MATERIAL SUPPLIED Start Marker

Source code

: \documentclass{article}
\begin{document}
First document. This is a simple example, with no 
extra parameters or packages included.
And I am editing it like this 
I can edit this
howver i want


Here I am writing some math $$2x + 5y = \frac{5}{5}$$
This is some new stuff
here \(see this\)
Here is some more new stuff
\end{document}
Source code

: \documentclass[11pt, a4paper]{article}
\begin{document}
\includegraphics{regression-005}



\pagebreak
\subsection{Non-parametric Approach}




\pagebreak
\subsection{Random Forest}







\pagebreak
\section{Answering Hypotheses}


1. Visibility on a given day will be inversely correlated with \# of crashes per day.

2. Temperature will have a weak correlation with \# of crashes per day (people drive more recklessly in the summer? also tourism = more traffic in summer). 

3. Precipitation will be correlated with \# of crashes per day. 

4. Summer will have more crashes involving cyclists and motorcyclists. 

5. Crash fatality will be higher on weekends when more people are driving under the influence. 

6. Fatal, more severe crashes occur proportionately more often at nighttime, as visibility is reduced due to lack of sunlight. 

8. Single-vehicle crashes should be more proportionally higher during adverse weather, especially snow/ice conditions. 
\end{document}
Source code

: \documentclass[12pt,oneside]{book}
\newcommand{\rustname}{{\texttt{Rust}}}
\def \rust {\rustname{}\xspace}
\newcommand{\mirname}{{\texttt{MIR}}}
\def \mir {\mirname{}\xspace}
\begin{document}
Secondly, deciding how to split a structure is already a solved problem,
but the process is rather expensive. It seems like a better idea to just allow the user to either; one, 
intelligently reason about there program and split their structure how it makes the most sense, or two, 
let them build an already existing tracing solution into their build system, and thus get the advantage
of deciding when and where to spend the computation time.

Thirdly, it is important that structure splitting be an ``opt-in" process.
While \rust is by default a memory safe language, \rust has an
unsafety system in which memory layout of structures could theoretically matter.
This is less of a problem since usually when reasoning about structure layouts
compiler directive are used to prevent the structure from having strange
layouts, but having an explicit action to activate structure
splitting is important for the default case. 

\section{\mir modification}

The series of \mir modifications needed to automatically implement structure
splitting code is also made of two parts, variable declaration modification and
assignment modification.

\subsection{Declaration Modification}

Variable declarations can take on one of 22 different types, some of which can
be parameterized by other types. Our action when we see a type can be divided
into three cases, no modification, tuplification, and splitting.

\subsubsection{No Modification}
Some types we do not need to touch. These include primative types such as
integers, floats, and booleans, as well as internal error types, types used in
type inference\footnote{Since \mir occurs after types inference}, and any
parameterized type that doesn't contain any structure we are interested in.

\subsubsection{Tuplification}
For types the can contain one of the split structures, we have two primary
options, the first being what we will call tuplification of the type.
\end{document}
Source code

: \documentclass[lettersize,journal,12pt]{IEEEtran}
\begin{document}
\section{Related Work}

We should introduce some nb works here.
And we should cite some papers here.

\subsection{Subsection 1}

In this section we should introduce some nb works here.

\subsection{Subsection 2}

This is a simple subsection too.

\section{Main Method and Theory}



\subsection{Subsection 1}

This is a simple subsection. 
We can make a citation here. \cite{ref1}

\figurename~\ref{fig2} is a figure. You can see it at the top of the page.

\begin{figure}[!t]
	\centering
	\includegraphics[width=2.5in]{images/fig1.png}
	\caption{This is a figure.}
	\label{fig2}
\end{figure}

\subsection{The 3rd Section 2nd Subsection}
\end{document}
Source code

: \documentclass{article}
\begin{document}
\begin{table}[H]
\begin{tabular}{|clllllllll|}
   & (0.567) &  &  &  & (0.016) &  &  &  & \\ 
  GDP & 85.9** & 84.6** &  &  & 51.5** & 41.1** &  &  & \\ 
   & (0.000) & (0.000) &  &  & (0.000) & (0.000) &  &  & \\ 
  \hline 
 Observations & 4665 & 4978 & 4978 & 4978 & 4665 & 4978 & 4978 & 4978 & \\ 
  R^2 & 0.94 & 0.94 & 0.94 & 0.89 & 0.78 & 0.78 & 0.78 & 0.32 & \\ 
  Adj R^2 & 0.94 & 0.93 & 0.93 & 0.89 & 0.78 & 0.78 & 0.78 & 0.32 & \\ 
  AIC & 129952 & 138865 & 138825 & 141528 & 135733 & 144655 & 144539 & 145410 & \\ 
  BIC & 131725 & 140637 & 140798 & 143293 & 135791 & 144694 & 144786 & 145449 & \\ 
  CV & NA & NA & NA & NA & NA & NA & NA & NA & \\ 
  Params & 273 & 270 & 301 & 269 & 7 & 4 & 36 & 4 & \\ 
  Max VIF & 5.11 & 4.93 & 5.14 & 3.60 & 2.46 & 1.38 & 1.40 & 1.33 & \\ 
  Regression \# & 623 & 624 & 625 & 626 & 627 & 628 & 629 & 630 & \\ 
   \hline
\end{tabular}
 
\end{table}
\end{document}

MATERIAL SUPPLIED End Marker

### PROBLEM DETAILS
Starting from the line that contains "In this section", give again every line to the last line of the data, exactly. Include nothing else.

### EXERCISE RESPONSE
In this section we should introduce some nb works here.

\subsection{Subsection 2}

This is a simple subsection too.

\section{Main Method and Theory}



\subsection{Subsection 1}

This is a simple subsection. 
We can make a citation here. \cite{ref1}

\figurename~\ref{fig2} is a figure. You can see it at the top of the page.

\begin{figure}[!t]
	\centering
	\includegraphics[width=2.5in]{images/fig1.png}
	\caption{This is a figure.}
	\label{fig2}
\end{figure}

\subsection{The 3rd Section 2nd Subsection}
\end{document}
Source code

: \documentclass{article}
\begin{document}
\begin{table}[H]
\begin{tabular}{|clllllllll|}
   & (0.567) &  &  &  & (0.016) &  &  &  & \\ 
  GDP & 85.9** & 84.6** &  &  & 51.5** & 41.1** &  &  & \\ 
   & (0.000) & (0.000) &  &  & (0.000) & (0.000) &  &  & \\ 
  \hline 
 Observations & 4665 & 4978 & 4978 & 4978 & 4665 & 4978 & 4978 & 4978 & \\ 
  R^2 & 0.94 & 0.94 & 0.94 & 0.89 & 0.78 & 0.78 & 0.78 & 0.32 & \\ 
  Adj R^2 & 0.94 & 0.93 & 0.93 & 0.89 & 0.78 & 0.78 & 0.78 & 0.32 & \\ 
  AIC & 129952 & 138865 & 138825 & 141528 & 135733 & 144655 & 144539 & 145410 & \\ 
  BIC & 131725 & 140637 & 140798 & 143293 & 135791 & 144694 & 144786 & 145449 & \\ 
  CV & NA & NA & NA & NA & NA & NA & NA & NA & \\ 
  Params & 273 & 270 & 301 & 269 & 7 & 4 & 36 & 4 & \\ 
  Max VIF & 5.11 & 4.93 & 5.14 & 3.60 & 2.46 & 1.38 & 1.40 & 1.33 & \\ 
  Regression \# & 623 & 624 & 625 & 626 & 627 & 628 & 629 & 630 & \\ 
   \hline
\end{tabular}
 
\end{table}
\end{document}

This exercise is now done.